Bajo la anfitrionía de Matt y Mercedes Schlapp —figuras clave que dirigieron los esfuerzos de comunicación y la oficina de Trump en su primer mandato—, el foro puso el dedo en la llaga de una problemática que desborda fronteras: el narcoterrorismo. Con un activismo estratégico de figuras como Rosi Orozco, Juan Iván Peña Neder, y Larry Rubin, la convocatoria dejó claro que la seguridad regional ya no se negocia bajo los términos del pasado.
La reacción desde México fue inmediata y predecible. La presidenta Claudia Sheinbaum, en su tribuna matutina, recurrió al guion de siempre: calificativos de "racismo" y "xenofobia", clichés que intentan descalificar cualquier visión que no encaje en la ortodoxia de su administración. Sin embargo, mientras en Palacio Nacional se lanzaban adjetivos, en Washington se lanzaban acusaciones de fondo. Durante el foro, se señalaron operaciones abiertas de Morena financiando movilizaciones internas en Estados Unidos, una afrenta directa a la soberanía estadounidense que, sumada a los vínculos documentados entre gobierno y células criminales, coloca a México en una posición de extrema vulnerabilidad diplomática.

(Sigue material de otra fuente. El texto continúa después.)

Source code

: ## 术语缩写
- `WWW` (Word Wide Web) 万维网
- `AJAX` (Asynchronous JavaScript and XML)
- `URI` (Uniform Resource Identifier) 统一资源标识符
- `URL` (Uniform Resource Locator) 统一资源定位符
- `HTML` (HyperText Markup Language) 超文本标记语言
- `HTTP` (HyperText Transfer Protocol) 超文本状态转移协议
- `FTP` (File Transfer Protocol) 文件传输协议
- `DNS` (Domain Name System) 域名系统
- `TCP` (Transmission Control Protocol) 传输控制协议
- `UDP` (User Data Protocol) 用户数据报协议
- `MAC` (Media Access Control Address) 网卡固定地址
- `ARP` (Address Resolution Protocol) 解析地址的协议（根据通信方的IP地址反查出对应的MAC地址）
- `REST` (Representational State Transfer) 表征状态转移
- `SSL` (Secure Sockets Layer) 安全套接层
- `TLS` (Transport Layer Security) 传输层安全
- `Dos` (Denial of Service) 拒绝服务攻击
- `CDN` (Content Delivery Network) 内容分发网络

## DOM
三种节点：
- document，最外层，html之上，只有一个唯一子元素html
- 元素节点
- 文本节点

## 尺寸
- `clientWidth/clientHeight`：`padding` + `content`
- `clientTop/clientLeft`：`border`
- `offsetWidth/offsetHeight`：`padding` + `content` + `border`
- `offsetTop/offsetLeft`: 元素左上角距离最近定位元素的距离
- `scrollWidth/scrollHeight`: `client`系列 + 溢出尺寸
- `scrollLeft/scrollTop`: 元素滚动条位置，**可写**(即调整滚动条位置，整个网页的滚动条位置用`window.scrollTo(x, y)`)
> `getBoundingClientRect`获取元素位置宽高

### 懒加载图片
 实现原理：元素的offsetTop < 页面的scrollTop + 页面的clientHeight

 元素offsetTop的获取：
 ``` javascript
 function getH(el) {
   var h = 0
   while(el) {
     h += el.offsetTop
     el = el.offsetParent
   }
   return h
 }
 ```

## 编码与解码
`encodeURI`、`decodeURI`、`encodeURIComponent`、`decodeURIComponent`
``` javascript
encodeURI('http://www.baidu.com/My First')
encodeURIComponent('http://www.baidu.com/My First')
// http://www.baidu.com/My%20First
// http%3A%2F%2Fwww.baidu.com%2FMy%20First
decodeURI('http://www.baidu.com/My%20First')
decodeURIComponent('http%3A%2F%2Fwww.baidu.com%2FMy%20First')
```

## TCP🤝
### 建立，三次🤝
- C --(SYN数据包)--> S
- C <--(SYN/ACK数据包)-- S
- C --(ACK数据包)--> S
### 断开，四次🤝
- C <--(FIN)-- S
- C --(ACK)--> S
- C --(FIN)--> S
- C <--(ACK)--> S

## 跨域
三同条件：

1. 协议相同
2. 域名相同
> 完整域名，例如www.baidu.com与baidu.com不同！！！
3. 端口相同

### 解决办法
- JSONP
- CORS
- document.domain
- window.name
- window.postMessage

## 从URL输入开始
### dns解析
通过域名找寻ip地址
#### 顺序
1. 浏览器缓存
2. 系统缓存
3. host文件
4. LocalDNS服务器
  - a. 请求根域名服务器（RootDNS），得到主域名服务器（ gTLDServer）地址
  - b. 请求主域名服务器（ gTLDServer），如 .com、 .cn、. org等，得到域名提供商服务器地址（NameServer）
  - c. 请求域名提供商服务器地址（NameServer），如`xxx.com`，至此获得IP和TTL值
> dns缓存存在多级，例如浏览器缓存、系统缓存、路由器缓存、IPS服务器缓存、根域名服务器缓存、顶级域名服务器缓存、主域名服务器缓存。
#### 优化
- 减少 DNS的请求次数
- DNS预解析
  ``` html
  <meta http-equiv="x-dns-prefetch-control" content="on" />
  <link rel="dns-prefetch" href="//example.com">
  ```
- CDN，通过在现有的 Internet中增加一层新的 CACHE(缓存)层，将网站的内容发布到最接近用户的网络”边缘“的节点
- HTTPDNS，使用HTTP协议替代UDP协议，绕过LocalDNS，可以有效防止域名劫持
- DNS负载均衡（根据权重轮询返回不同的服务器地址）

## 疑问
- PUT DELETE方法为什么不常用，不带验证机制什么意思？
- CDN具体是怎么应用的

Pero el análisis más crudo no vino del exterior, sino del vacío interno. Lo ocurrido tras bambalinas reveló una crisis de interlocución profunda en la oposición mexicana. Mientras Mario Zamora intentó articular una voz en nombre de "Alito" Moreno y el PRI, el PAN brilló por su ausencia de peso real. El episodio de Francisco García Cabeza de Vaca fue emblemático: fue "bajado" de último momento debido al ruido persistente sobre sus presuntos vínculos con el crimen organizado.
Este vacío dejó una lección amarga: la principal fuerza opositora en México no solo no entiende el momento histórico, sino que representa un estorbo. El foro subrayó la cercanía histórica del PAN con el ala demócrata de EE. UU., una alianza que hoy, frente al ascenso de la nueva derecha trumpista, los deja sin brújula y sin aliados en la mesa donde se toman las decisiones.
Una de las voces más contundentes fue la de Sara Carter, quien sentenció que las horas están contadas para quienes han permitido el avance del caos. El mensaje es nítido: se está gestando un nuevo orden mundial frente a nuestros ojos, y en ese diseño, el modelo del crimen organizado mexicano ya no tiene cabida. El narcoterrorismo es visto ahora como una "rémora" del viejo orden, una anomalía que debe ser aniquilada para garantizar la estabilidad de Occidente.
Lo que sucede en Washington no es menor. Las consecuencias serán inmediatas y, probablemente, dolorosas para el régimen actual y para una oposición que se niega a renovarse. Sin embargo, entre las advertencias, queda un atisbo de esperanza: la posibilidad real de una liberación definitiva del yugo narcoterrorista si se logra sintonizar con este cambio de paradigma global. México está ante una encrucijada; o se adapta al nuevo orden, o será arrollado por él.